Furthermore, and quite a few of our clients have already experienced this, an increasing number of management groups now require further repeat confirmation of personal details (from the clients themselves!) even though Lacomp of course already holds such details and has carried out the necessary due diligence to meet the “Know Your Client” requirements.

We now believe it is in the best interest of our clients to gradually phase out both the nominee service and the associated individual client accounts over the course of 2021.

This will not happen overnight as it will involve us in a lot of administrative work.  We will write to you individually and explain your options.  Needless to say, we will not be making any charge whatsoever for implementing these changes.

Some of the main changes and benefits:

•    Most of you are already familiar with Platforms through your ISAs, pensions, parts of your portfolios, etc.

•    We rigorously assess and regularly review the Platforms we use, and those we ultimately select are financially strong and sound.

•    For the safety of your money, Platforms are very strictly regulated.  Your investments are ring-fenced, and while they are held on your behalf within the Platform’s nominee account, you are the beneficial owner of your money, and the Platform may not mix your investments with its own operational accounts and/or balance sheet. In this respect, it is remarkably like Lacomp’s nominee service.

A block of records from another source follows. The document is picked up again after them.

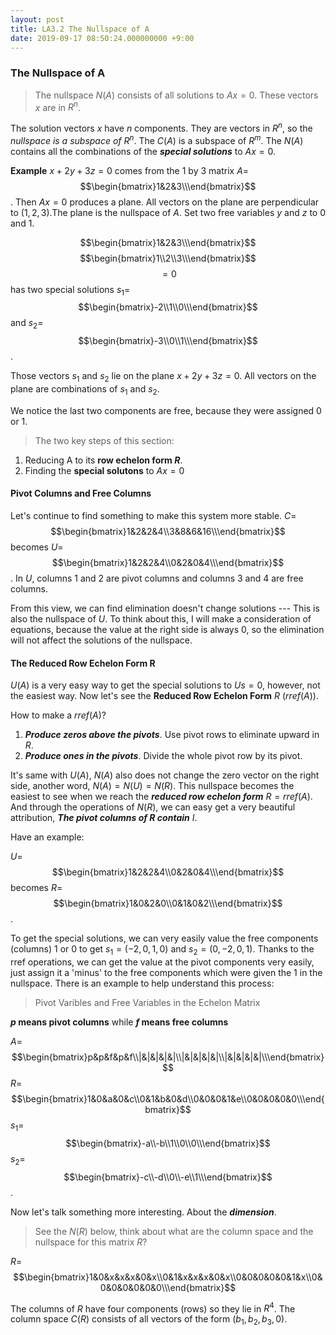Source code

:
 ```yaml
---
layout: post
title: LA3.2 The Nullspace of A
date: 2019-09-17 08:50:24.000000000 +9:00
---
```


### The Nullspace of A
> The nullspace $N(A)$ consists of all solutions to $Ax=0$. These vectors $x$ are in $R^n$.

The solution vectors $x$ have $n$ components. They are vectors in $R^n$, so the *nullspace is a subspace of $R^n$*. The $C(A)$ is a subspace of $R^m$.
The $N(A)$ contains all the combinations of the ***special solutions*** to $Ax=0$.

**Example** $x+2y+3z=0$ comes from the 1 by 3 matrix $A=$
$$\begin{bmatrix}1&2&3\\\end{bmatrix}$$
. Then $Ax=0$ produces a plane. All vectors on the plane are perpendicular to $(1, 2, 3)$.The plane is the nullspace of $A$. Set two free variables $y$ and $z$ to $0$ and $1$.

$$\begin{bmatrix}1&2&3\\\end{bmatrix}$$
$$\begin{bmatrix}1\\2\\3\\\end{bmatrix}$$
$$=0$$
has two special solutions $s_1$=
$$\begin{bmatrix}-2\\1\\0\\\end{bmatrix}$$
and $s_2$=
$$\begin{bmatrix}-3\\0\\1\\\end{bmatrix}$$
.

Those vectors $s_1$ and $s_2$ lie on the plane $x+2y+3z=0$. All vectors on the plane are combinations of $s_1$ and $s_2$. 

We notice the last two components are free, because they were assigned $0$ or $1$.

> The two key steps of this section:
1. Reducing A to its **row echelon form $R$**.
2. Finding the **special solutons** to $Ax=0$

#### Pivot Columns and Free Columns

Let's continue to find something to make this system more stable. $C=$
$$\begin{bmatrix}1&2&2&4\\3&8&6&16\\\end{bmatrix}$$
becomes $U=$
$$\begin{bmatrix}1&2&2&4\\0&2&0&4\\\end{bmatrix}$$
. In $U$, columns 1 and 2 are pivot columns and columns 3 and 4 are free columns.

From this view, we can find elimination doesn't change solutions --- This is also the nullspace of $U$. To think about this, I will make a consideration of equations, because the value at the right side is always 0, so the elimination will not affect the solutions of the nullspace.

#### The Reduced Row Echelon Form R

$U(A)$ is a very easy way to get the special solutions to $Us=0$, however, not the easiest way. Now let's see the **Reduced Row Echelon Form** $R$ ($rref(A)$).

How to make a $rref(A)$?

1. ***Produce zeros above the pivots***. Use pivot rows to eliminate upward in $R$.
2. ***Produce ones in the pivots***. Divide the whole pivot row by its pivot.

It's same with $U(A)$, $N(A)$ also does not change the zero vector on the right side, another word, $N(A)=N(U)=N(R)$. This nullspace becomes the easiest to see when we reach the ***reduced row echelon form*** $R=rref(A)$. And through the operations of $N(R)$, we can easy get a very beautiful attribution, ***The pivot columns of R contain*** $I$.

Have an example:


$U=$
$$\begin{bmatrix}1&2&2&4\\0&2&0&4\\\end{bmatrix}$$
becomes $R=$
$$\begin{bmatrix}1&0&2&0\\0&1&0&2\\\end{bmatrix}$$
.

To get the special solutions, we can very easily value the free components (columns) $1$ or $0$ to get $s_1=(-2,0,1,0)$ and $s_2=(0, -2, 0, 1)$. Thanks to the rref operations, we can get the value at the pivot components very easily, just assign it a 'minus' to the free components which were given the $1$ in the nullspace. There is an example to help understand this process:

> Pivot Varibles and Free Variables in the Echelon Matrix

**$p$ means pivot columns** while **$f$ means free columns**

$A=$
$$\begin{bmatrix}p&p&f&p&f\\|&|&|&|&|\\|&|&|&|&|\\|&|&|&|&|\\\end{bmatrix}$$
$R=$
$$\begin{bmatrix}1&0&a&0&c\\0&1&b&0&d\\0&0&0&1&e\\0&0&0&0&0\\\end{bmatrix}$$
$s_1=$
$$\begin{bmatrix}-a\\-b\\1\\0\\0\\\end{bmatrix}$$
$s_2=$
$$\begin{bmatrix}-c\\-d\\0\\-e\\1\\\end{bmatrix}$$
. 

Now let's talk something more interesting. About the ***dimension***.

> See the $N(R)$ below, think about what are the column space and the nullspace for this matrix $R$?

$R=$
$$\begin{bmatrix}1&0&x&x&x&0&x\\0&1&x&x&x&0&x\\0&0&0&0&0&1&x\\0&0&0&0&0&0&0\\\end{bmatrix}$$

The columns of $R$ have four components (rows) so they lie in $R^4$. The column space $C(R)$ consists of all vectors of the form $(b_1, b_2, b_3, 0)$. 

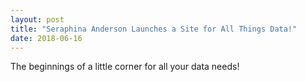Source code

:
 ```yaml
---
layout: post
title: "Seraphina Anderson Launches a Site for All Things Data!"
date: 2018-06-16
---
```


The beginnings of a little corner for all your data needs!

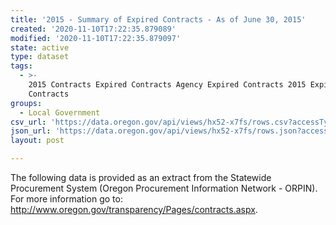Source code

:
 ```yaml
---
title: '2015 - Summary of Expired Contracts - As of June 30, 2015'
created: '2020-11-10T17:22:35.879089'
modified: '2020-11-10T17:22:35.879097'
state: active
type: dataset
tags:
  - >-
    2015 Contracts Expired Contracts Agency Expired Contracts 2015 Expired
    Contracts
groups:
  - Local Government
csv_url: 'https://data.oregon.gov/api/views/hx52-x7fs/rows.csv?accessType=DOWNLOAD'
json_url: 'https://data.oregon.gov/api/views/hx52-x7fs/rows.json?accessType=DOWNLOAD'
layout: post

---
```

The following data is provided as an extract from the Statewide Procurement System (Oregon Procurement Information Network - ORPIN). For more information go to: http://www.oregon.gov/transparency/Pages/contracts.aspx.
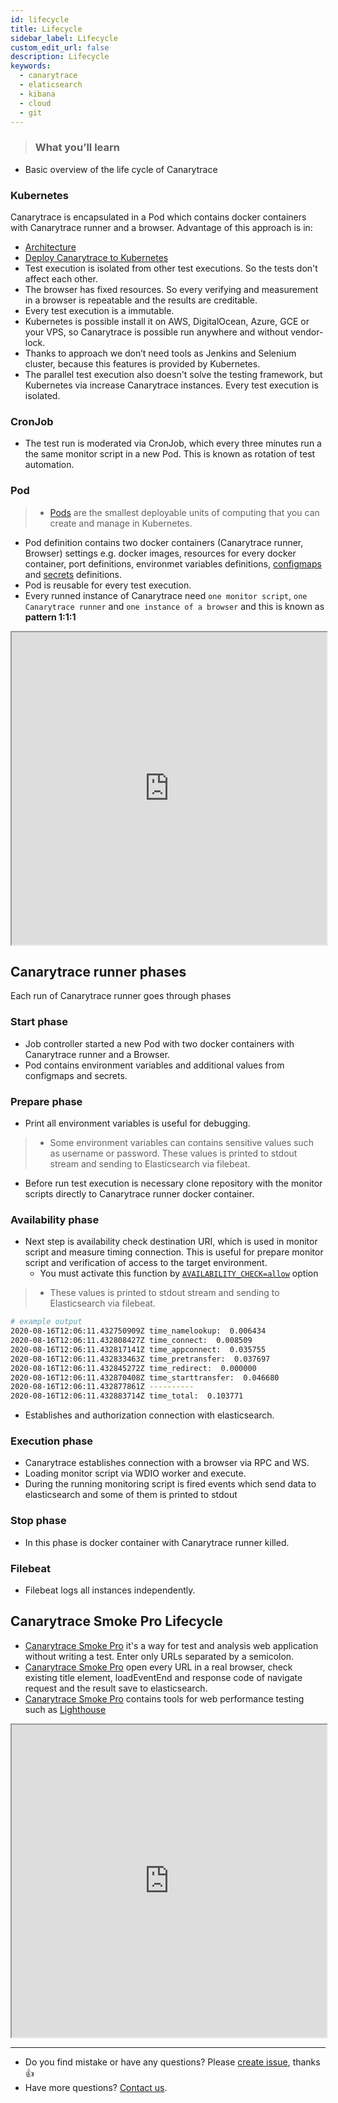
 ```yaml
---
id: lifecycle
title: Lifecycle
sidebar_label: Lifecycle
custom_edit_url: false
description: Lifecycle
keywords:
  - canarytrace
  - elaticsearch
  - kibana
  - cloud
  - git
---
```


> ### What you’ll learn
- Basic overview of the life cycle of Canarytrace

### Kubernetes
Canarytrace is encapsulated in a Pod which contains docker containers with Canarytrace runner and a browser. Advantage of this approach is in:

- [Architecture](/docs/guides/architecture) 
- [Deploy Canarytrace to Kubernetes](/docs/guides/kubernetes)
- Test execution is isolated from other test executions. So the tests don't affect each other.
- The browser has fixed resources. So every verifying and measurement in a browser is repeatable and the results are creditable.
- Every test execution is a immutable.
- Kubernetes is possible install it on AWS, DigitalOcean, Azure, GCE or your VPS, so Canarytrace is possible run anywhere and without vendor-lock.
- Thanks to approach we don’t need tools as Jenkins and Selenium cluster, because this features is provided by Kubernetes. 
- The parallel test execution also doesn't solve the testing framework, but Kubernetes via increase Canarytrace instances. Every test execution is isolated.

### CronJob

- The test run is moderated via CronJob, which every three minutes run a the same monitor script in a new Pod. This is known as rotation of test automation.

### Pod

> - [Pods](https://kubernetes.io/docs/concepts/workloads/pods/) are the smallest deployable units of computing that you can create and manage in Kubernetes.

- Pod definition contains two docker containers (Canarytrace runner, Browser) settings e.g. docker images, resources for every docker container, port definitions, environmet variables definitions, [configmaps](https://kubernetes.io/docs/tasks/configure-pod-container/configure-pod-configmap/) and [secrets](https://kubernetes.io/docs/concepts/configuration/secret/) definitions. 
- Pod  is reusable for every test execution.
- Every runned instance of Canarytrace need `one monitor script`, `one Canarytrace runner` and `one instance of a browser` and this is known as **pattern 1:1:1**

<iframe src="https://viewer.diagrams.net/?highlight=0000ff&layers=0&nav=1&title=Lifecycle%20of%20Canarytrace%20Runner%20in%20a%20Docker%20container#Uhttps%3A%2F%2Fdrive.google.com%2Fuc%3Fid%3D1QSFSGysLL-5sYUZwUdZPaxNAwO5bS8ot%26export%3Ddownload" width="100%" height="500" className="diagramIframe"></iframe>

## Canarytrace runner phases

Each run of Canarytrace runner goes through phases

### Start phase
- Job controller started a new Pod with two docker containers with Canarytrace runner and a Browser. 
- Pod contains environment variables and additional values from configmaps and secrets.

### Prepare phase
- Print all environment variables is useful for debugging. 

> - Some environment variables can contains sensitive values such as username or password. These values is printed to stdout stream and sending to Elasticsearch via filebeat.

- Before run test execution is necessary clone repository with the monitor scripts directly to Canarytrace runner docker container.

### Availability phase

- Next step is availability check destination URI, which is used in monitor script and measure timing connection. This is useful for prepare monitor script and verification of access to the target environment.
  - You must activate this function by [`AVAILABILITY_CHECK=allow`](/docs/guides/cli) option

> - These values is printed to stdout stream and sending to Elasticsearch via filebeat.

```bash
# example output
2020-08-16T12:06:11.432750909Z time_namelookup:  0.006434
2020-08-16T12:06:11.432808427Z time_connect:  0.008509
2020-08-16T12:06:11.432817141Z time_appconnect:  0.035755
2020-08-16T12:06:11.432833463Z time_pretransfer:  0.037697
2020-08-16T12:06:11.432845272Z time_redirect:  0.000000
2020-08-16T12:06:11.432870408Z time_starttransfer:  0.046680
2020-08-16T12:06:11.432877861Z ----------
2020-08-16T12:06:11.432883714Z time_total:  0.103771
```

- Establishes and authorization connection with elasticsearch.

### Execution phase
- Canarytrace establishes connection with a browser via RPC and WS.
- Loading monitor script via WDIO worker and execute.
- During the running monitoring script is fired events which send data to elasticsearch and some of them is printed to stdout

### Stop phase
- In this phase is docker container with Canarytrace runner killed.

### Filebeat
- Filebeat logs all instances independently.


## Canarytrace Smoke Pro Lifecycle

- [Canarytrace Smoke Pro](/docs/why/edition#canarytrace-smoke-pro) it's a way for test and analysis web application without writing a test. Enter only URLs separated by a semicolon.
- [Canarytrace Smoke Pro](/docs/why/edition#canarytrace-smoke-pro) open every URL in a real browser,  check existing title element, loadEventEnd and response code of navigate request and the result save to elasticsearch.
- [Canarytrace Smoke Pro](/docs/why/edition#canarytrace-smoke-pro) contains tools for web performance testing such as [Lighthouse](/docs/features/lighthouse)

<iframe src="https://viewer.diagrams.net/?highlight=0000ff&edit=_blank&layers=1&nav=1&title=Canarytrace%20Smoke%20PRO%20phase%20for%20every%20URL#Uhttps%3A%2F%2Fdrive.google.com%2Fuc%3Fid%3D1xLb2_oV1wqF8j2J6mhAeAdEVfKImFk5p%26export%3Ddownload" width="100%" height="500" className="diagramIframe"></iframe>

---

- Do you find mistake or have any questions? Please [create issue](https://github.com/canarytrace/documentation/issues/new/choose), thanks 👍
- Have more questions? [Contact us](/docs/support/contactus).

•    Platforms send regular valuation statements to clients, and some automatically generate a letter or an email each time there is an investment change or cash transaction.  If you do not want to be inundated with lots of mail, some offer an “opt out” choice. In any case, you will still receive Lacomp’s quarterly valuations, and we of course maintain records of any investment or cash movements.

•    If you wish, you can have online access to your investment valuations.

•    Many Platforms now offer funds, investment trusts and ETFs, as well as individual shares, creating a vast universe of possible investments.  When Skandia launched its MultiPEP in the 1990s it offered 30 or 40 funds from a half-dozen investment houses; the platforms we now use offer 3,000-5,000+ funds from 100+ houses.

•    Switching from one fund to another is usually very quick, minimising the time you are out of the market.  Through the Lacomp Nominees and client bank account route we have to wait for sales to be settled and the proceeds to clear before we can place the next purchase.  The improved efficiency of the switching process via Platforms reduces the risk of your investments being out of the market at the wrong time.

•    While there will be an increase in underlying costs of about 0.25% (£2.50 per £1,000), in most cases this will be offset through your investments enjoying lower Annual Management Charges via some of the very cheapest fund share classes, for example using some institutional shares that we haven’t even been able to access for you through Lacomp Nominees.

•    Capital withdrawals are fast, and income payments are paid direct from the Platform to your own personal account.

•    Interest payments and dividend income (from investments not held in ISAs or Pensions) are identified separately in the Platforms’ reports, making your annual tax return an easier exercise.

As we said, we’ll write to you individually.

In the meantime, we hope that you find the current lockdown situation tolerable, and wish you good health.